GOAL OF THE EXERCISE →
Copies of all lines that contain "Allows" are needed; take them from the data below.
--------------------
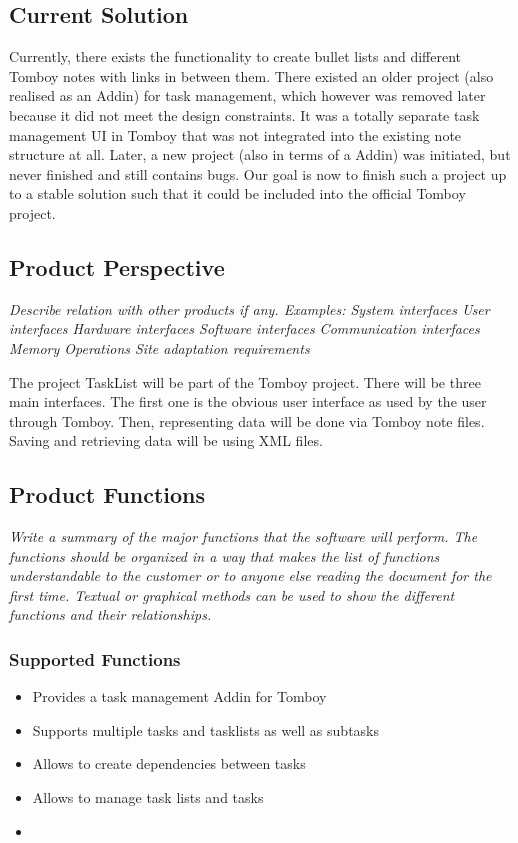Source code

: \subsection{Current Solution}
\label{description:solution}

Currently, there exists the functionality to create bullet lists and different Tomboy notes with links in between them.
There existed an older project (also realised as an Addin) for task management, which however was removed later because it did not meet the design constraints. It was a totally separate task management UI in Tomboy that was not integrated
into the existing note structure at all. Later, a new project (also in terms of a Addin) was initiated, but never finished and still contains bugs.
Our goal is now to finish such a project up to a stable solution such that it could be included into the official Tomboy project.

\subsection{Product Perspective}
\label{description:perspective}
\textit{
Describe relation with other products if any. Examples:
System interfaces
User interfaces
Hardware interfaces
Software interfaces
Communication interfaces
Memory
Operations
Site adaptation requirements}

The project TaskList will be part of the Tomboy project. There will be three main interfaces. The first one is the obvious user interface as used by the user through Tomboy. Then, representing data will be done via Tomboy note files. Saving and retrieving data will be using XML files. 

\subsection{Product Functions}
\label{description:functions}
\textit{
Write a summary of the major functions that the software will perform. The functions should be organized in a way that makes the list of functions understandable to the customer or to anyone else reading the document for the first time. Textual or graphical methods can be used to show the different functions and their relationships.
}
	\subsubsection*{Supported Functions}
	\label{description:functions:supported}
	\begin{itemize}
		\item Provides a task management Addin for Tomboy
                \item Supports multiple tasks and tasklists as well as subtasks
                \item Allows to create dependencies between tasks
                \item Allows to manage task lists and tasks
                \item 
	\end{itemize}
--------------------
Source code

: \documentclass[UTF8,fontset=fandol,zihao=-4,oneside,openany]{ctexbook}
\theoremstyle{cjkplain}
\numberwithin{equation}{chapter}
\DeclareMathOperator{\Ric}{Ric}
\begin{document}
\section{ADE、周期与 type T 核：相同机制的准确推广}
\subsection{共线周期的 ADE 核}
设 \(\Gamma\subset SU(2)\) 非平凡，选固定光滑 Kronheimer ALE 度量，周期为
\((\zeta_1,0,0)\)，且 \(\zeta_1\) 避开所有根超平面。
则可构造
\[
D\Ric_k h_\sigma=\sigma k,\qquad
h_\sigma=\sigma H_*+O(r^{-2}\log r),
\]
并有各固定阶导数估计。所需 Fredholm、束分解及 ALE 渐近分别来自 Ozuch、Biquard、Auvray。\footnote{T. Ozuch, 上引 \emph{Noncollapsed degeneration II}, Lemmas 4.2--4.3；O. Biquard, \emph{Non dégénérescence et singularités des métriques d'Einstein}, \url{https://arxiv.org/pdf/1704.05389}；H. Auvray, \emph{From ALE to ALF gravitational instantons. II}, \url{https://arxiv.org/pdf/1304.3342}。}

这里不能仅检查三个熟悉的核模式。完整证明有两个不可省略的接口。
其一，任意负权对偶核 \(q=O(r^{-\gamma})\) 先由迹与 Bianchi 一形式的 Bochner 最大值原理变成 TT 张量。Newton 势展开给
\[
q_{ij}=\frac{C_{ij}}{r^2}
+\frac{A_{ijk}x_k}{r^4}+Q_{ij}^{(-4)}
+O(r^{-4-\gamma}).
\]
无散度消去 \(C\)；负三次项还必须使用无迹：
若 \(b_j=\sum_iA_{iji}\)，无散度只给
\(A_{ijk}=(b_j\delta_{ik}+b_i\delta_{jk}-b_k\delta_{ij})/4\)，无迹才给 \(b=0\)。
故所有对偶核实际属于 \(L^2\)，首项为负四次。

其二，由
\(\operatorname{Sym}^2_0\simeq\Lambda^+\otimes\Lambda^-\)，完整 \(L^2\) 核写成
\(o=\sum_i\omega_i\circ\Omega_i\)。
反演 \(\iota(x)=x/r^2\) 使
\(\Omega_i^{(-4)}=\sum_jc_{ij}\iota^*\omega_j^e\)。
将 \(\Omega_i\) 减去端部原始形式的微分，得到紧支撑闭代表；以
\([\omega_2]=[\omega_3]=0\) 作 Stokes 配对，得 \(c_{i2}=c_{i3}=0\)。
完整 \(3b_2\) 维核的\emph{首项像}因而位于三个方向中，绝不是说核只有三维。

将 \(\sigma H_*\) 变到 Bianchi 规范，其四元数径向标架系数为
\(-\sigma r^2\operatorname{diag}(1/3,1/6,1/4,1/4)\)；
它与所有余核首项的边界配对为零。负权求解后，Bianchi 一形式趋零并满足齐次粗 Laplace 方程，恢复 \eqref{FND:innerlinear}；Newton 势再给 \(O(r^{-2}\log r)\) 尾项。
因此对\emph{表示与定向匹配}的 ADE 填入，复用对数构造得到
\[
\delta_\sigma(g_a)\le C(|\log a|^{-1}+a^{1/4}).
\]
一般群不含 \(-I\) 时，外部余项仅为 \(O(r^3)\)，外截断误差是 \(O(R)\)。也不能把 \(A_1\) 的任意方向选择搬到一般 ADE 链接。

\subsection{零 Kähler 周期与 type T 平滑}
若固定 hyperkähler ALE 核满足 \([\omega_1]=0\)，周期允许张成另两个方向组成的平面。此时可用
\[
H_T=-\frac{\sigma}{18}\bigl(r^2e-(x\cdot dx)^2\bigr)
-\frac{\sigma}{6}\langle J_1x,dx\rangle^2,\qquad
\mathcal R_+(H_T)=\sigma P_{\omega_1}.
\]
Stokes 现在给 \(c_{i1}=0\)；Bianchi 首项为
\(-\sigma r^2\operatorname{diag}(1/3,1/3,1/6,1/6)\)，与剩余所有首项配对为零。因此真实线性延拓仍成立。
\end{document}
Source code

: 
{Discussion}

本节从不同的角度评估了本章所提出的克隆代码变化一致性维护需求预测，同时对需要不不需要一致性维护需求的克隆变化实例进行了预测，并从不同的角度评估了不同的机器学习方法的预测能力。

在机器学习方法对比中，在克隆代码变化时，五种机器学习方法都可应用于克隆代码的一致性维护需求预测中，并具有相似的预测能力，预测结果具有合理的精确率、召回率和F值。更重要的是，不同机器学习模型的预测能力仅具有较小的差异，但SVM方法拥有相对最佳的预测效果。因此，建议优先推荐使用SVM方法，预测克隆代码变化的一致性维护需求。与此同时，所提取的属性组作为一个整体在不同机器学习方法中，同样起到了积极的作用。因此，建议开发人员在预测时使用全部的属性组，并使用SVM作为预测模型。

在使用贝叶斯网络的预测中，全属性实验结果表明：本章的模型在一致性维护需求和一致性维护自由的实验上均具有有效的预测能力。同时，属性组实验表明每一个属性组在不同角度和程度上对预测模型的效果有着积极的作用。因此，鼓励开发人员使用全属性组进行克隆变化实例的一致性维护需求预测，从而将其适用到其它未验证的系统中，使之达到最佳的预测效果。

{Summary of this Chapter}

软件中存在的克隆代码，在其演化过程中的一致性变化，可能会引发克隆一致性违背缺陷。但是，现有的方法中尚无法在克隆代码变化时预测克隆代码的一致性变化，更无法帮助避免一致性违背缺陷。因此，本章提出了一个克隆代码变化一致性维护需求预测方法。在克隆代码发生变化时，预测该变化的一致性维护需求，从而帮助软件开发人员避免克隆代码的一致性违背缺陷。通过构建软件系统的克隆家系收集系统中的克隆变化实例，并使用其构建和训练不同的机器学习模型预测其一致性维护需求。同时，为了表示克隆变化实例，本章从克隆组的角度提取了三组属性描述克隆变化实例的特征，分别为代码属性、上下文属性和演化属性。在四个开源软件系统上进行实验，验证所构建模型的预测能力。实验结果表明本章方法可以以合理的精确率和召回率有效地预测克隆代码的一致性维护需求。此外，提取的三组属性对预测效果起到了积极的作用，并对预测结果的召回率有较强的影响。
--------------------
RESULT OF THIS EXERCISE →
                \item Allows to create dependencies between tasks
                \item Allows to manage task lists and tasks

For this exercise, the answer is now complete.